[Dataset entries]
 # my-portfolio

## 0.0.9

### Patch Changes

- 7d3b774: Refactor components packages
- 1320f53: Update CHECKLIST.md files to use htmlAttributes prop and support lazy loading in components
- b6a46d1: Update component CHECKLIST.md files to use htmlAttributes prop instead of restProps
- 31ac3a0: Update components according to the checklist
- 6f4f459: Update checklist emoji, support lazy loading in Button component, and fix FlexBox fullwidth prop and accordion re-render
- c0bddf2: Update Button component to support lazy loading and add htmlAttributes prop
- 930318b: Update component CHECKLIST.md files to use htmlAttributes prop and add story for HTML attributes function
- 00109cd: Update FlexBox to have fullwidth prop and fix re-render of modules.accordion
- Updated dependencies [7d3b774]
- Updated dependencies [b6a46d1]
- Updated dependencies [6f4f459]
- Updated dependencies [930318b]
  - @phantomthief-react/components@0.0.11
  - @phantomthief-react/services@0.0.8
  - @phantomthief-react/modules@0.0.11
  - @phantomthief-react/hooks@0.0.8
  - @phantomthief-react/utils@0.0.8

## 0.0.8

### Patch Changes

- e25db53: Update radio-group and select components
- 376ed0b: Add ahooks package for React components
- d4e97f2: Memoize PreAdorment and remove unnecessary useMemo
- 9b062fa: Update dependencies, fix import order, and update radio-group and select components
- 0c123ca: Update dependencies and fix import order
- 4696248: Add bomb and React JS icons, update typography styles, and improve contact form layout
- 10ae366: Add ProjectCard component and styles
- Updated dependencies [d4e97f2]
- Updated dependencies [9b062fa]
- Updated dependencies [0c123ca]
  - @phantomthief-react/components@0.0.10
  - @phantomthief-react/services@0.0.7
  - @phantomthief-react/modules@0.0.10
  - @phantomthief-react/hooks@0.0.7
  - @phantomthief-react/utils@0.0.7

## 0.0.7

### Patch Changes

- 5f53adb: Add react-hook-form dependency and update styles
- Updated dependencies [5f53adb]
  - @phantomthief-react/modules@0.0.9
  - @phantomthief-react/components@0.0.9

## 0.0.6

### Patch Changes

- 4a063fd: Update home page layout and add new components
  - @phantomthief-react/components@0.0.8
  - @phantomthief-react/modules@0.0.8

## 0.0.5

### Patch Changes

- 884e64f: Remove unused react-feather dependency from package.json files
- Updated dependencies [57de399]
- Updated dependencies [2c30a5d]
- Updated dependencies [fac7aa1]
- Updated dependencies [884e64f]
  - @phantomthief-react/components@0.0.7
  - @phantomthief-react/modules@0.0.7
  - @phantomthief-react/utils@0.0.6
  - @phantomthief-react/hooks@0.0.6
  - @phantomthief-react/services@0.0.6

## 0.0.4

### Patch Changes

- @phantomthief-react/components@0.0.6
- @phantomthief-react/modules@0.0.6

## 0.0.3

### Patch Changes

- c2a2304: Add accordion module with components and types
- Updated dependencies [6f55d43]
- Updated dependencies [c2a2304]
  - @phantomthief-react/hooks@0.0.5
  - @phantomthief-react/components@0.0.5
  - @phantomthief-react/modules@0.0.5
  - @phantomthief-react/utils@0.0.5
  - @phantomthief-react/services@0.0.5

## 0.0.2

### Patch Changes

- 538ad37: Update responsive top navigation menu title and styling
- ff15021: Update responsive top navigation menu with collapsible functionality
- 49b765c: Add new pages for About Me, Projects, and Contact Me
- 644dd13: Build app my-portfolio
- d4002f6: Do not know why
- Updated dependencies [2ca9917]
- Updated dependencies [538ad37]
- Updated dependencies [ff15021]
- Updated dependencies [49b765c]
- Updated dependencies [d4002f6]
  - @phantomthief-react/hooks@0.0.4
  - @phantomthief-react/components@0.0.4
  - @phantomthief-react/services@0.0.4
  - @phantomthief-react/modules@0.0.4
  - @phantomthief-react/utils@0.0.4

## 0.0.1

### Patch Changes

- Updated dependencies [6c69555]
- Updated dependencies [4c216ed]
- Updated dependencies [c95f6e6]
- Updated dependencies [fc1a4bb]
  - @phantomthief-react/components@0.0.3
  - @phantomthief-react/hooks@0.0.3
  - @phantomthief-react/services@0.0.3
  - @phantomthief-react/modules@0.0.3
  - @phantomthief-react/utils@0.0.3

◆ **EXERCISE BRIEF**:
Search the entries for the word "lazy". Copy every line where it occurs.

◆ **RESPONSE**:
- 1320f53: Update CHECKLIST.md files to use htmlAttributes prop and support lazy loading in components
- 6f4f459: Update checklist emoji, support lazy loading in Button component, and fix FlexBox fullwidth prop and accordion re-render
- c0bddf2: Update Button component to support lazy loading and add htmlAttributes prop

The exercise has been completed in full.